Plain-text document sources

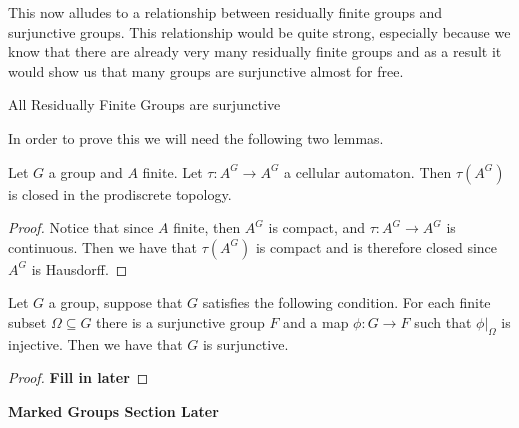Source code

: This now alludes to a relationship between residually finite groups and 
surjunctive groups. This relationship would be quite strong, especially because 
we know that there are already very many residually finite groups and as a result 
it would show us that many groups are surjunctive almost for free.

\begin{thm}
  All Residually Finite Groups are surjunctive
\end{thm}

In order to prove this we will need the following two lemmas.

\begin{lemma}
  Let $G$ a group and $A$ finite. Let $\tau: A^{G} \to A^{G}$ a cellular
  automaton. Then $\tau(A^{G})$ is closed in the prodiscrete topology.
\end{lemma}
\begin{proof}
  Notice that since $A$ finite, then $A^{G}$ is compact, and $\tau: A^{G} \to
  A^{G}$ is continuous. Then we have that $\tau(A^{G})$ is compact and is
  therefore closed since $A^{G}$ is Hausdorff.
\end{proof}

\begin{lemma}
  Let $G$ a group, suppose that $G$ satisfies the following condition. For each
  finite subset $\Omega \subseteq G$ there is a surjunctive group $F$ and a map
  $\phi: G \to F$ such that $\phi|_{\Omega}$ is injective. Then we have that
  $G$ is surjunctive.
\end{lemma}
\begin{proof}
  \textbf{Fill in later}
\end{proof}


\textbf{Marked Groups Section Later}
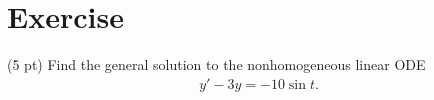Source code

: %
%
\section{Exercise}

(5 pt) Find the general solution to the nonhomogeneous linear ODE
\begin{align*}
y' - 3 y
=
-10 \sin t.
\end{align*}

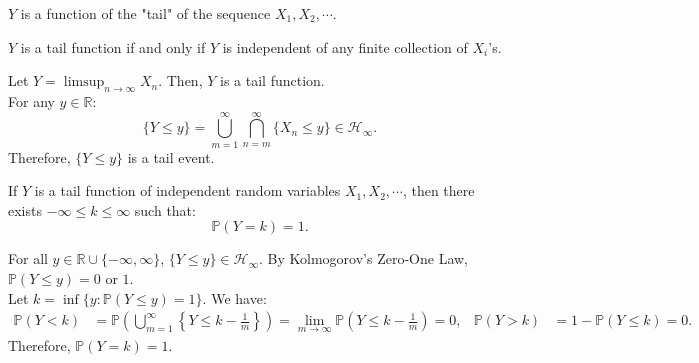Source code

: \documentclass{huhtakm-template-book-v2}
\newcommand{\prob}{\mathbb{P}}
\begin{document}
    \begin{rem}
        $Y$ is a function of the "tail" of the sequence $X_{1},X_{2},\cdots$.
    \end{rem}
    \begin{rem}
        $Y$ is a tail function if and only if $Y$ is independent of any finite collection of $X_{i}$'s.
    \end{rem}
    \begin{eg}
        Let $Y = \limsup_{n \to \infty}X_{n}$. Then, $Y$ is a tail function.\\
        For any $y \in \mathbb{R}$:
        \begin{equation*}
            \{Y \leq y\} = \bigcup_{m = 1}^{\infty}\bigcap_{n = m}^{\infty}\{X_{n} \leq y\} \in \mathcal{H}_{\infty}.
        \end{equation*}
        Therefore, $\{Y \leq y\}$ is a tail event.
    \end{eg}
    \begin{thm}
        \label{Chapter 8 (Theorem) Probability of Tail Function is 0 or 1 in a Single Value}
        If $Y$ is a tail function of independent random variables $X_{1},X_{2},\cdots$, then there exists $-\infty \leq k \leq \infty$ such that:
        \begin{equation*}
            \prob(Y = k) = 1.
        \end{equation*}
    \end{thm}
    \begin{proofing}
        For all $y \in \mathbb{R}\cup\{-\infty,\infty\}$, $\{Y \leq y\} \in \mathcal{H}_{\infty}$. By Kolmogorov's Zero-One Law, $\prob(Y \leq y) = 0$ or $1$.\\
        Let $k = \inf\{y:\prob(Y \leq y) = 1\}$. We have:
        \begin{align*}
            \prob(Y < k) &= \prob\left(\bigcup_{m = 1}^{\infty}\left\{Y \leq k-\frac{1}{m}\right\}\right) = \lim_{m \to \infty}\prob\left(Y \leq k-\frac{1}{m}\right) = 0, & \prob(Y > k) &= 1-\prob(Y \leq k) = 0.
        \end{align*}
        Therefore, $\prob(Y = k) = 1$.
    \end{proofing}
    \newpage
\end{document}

REQUIRED ACTION
Indicate how many lines in the records above contain the word "cdots", giving only the number.

YOUR RESPONSE
2